Film review: The Northman

Visionary director Robert Eggers unleashes an incredible storm of blood and thunder as he sets off in pursuit of Vikings in The Northman...

Film review: The Northman
Sam Law

Robert Eggers reportedly listened to a lot of metal while making The Northman. It shows. Where the prodigiously talented New Hampshire director has previously wrought tension from claustrophobic confinement – within the dense forest of darkly delicious 2015 chiller The Witch, and the titular phallic beacon of 2019’s delirious psychological horror The Lighthouse – his astonishing third outing is a Viking-centric explosion of violence and vengeance, with the carnage strewn outrageously across medieval Northern Europe.
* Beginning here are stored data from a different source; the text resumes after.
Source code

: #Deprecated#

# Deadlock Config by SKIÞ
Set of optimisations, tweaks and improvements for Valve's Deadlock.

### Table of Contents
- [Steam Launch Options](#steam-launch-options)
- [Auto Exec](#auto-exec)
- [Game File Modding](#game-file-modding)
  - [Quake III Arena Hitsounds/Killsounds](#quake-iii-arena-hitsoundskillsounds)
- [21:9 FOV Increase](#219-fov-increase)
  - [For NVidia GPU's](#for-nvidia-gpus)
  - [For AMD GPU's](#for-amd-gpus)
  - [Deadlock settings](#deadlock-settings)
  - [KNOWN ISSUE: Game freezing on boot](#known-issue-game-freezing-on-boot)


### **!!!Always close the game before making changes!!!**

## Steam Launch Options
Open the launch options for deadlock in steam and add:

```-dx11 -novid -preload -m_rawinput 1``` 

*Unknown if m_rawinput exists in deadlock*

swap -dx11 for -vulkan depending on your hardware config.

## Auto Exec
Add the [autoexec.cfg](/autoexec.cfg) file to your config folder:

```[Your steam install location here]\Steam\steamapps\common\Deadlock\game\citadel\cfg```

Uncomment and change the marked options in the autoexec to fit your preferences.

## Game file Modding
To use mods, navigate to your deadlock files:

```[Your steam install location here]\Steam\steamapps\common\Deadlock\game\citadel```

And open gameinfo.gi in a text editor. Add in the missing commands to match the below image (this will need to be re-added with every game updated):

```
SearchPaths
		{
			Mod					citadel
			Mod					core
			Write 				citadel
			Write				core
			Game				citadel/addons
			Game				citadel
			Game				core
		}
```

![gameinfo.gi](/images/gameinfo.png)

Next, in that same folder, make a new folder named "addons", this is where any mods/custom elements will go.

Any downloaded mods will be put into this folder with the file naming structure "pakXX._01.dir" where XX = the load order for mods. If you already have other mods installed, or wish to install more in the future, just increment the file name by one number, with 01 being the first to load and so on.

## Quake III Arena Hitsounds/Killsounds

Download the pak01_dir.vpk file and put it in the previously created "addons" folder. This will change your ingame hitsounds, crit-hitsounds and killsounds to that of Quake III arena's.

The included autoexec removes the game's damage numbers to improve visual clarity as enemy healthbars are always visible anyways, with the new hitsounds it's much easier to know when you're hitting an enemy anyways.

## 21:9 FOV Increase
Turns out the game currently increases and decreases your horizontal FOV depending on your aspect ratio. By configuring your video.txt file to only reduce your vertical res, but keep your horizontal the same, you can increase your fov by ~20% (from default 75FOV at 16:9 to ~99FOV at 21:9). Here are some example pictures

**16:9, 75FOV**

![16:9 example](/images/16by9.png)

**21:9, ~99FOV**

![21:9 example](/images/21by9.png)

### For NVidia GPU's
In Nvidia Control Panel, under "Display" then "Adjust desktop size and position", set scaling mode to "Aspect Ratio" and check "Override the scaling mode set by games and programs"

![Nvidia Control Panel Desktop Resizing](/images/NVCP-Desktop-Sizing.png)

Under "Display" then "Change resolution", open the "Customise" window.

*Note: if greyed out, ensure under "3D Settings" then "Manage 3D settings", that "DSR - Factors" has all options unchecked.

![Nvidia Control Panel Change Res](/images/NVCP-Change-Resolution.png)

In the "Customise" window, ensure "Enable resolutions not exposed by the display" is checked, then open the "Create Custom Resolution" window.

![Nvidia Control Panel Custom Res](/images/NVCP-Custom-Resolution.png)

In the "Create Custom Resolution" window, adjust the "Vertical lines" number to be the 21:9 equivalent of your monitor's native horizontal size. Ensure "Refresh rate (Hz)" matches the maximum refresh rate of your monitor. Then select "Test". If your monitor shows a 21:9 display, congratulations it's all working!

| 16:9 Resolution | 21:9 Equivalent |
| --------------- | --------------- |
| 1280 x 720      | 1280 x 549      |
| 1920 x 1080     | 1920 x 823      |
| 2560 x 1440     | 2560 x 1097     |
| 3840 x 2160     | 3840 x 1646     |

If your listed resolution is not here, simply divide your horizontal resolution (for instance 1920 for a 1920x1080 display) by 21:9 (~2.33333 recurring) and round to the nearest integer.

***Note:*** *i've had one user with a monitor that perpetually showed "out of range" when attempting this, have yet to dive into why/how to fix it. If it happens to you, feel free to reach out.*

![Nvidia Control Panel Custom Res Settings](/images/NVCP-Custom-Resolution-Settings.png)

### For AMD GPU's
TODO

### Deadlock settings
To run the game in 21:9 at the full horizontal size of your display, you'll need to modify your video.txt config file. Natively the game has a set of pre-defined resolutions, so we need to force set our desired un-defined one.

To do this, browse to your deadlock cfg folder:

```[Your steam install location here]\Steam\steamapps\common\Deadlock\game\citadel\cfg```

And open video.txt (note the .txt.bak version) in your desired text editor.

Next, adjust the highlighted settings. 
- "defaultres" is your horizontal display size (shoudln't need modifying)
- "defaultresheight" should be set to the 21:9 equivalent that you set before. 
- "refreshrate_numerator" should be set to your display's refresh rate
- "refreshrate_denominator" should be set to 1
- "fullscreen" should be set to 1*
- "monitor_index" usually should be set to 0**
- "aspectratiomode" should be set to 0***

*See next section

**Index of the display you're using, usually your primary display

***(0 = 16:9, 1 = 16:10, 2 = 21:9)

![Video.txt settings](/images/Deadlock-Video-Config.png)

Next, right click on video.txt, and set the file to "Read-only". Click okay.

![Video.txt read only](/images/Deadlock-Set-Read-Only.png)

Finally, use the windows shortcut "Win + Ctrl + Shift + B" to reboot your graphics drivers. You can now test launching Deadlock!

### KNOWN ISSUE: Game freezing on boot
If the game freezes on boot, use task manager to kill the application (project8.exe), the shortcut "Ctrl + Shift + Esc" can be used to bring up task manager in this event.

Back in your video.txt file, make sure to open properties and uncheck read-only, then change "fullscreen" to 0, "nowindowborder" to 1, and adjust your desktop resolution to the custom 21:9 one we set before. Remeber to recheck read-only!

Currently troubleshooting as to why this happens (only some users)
Working with Icelandic poet Sjón, Eggers delves into the Old Norse legend of Amleth, a young prince obsessed with revenge on the uncle who murdered his father and took his widowed mother as wife. Where that source material once inspired Shakespeare’s Hamlet, however, The Northman repurposes it into a far more primal piece, at once muscularly straightforward and nightmarishly hallucinogenic. Think Conan The Barbarian fermented in the murky weirdness of the director’s previous work. Blood flows, minds break, soliloquies are not on the menu.

Alexander Skarsgård is a force of nature in the lead role. The Swedish actor has made no secret of his desire to play a Viking over the years, and although many fans have lamented that he wasn’t picked as Marvel’s Thor, the role of Amleth is a far better fit for his considerable talents, pouring torrents of wrath, rage and vulnerability into an endlessly compelling (anti-)hero. Anya Taylor-Joy, meanwhile, repays Eggers for her breakout role in The Witch with another ambiguous enchantress: Olga of the Birch Forest. Not just Amleth’s romantic match, she is a fascinating mirror image, counterpointing his bludgeon with her subterfuge, his single-mindedness with her complex cunning.

Around them, an ensemble of veteran talents weave themselves into the grimy, atmospheric tapestry. Danish actor Claes Bang (BBC’s Dracula) brings menace, but also relatability to ostensibly ‘evil’ uncle Fjölnir. Nicole Kidman is far more than a mother in need of rescue as Queen Gudrún, as is Ethan Hawke more than the father in need of vengeance as the brilliantly-named King Aurvandill War-Raven. Best of all, however, are the extended cameos by Willem Dafoe as Heimer the Fool and legendary Icelandic musical force Björk as an unnamed, elaborately-headdressed seeress. Performed with impish otherworldliness, both are key to driving Amleth’s quest, and connecting the film’s muddy, bloody realism to its transcendental flights into the realm of Norse gods and monsters.

A literal epic that careers, across its 137 minutes, from bloodthirsty war-raids to trippy moonlit murder-sprees to a climactic sword fight in the glow of an erupting volcano, it is tempting to describe The Northman as a pure cinematic distillation of heavy music’s incendiary ballast, but the comparisons run deeper than that. In its callous animal-skinned berserkers, blood-curdling ritual sacrifice and unflinching, fastidiously-researched period detail, there is the fact-driven fervour of latter-day Amon Amarth. Its cold, volcanic landscapes evoke the strange grandeur of Enslaved. Even the undertones of inexorable tragedy conjure the same doomed heroism as Bathory.

Much as Amleth’s oft-muttered mantra “I will avenge you father; I will save you mother; I will kill you Fjölnir!” goes from chest-thumping battle-cry to hollow justification of the butchery unleashed, Eggers’ film ultimately sheds its action-adventure skin to reveal his most gut-lurching horror to date, built not on impressive body-count but the narcotic, soul-rotting nature of revenge. Staggering.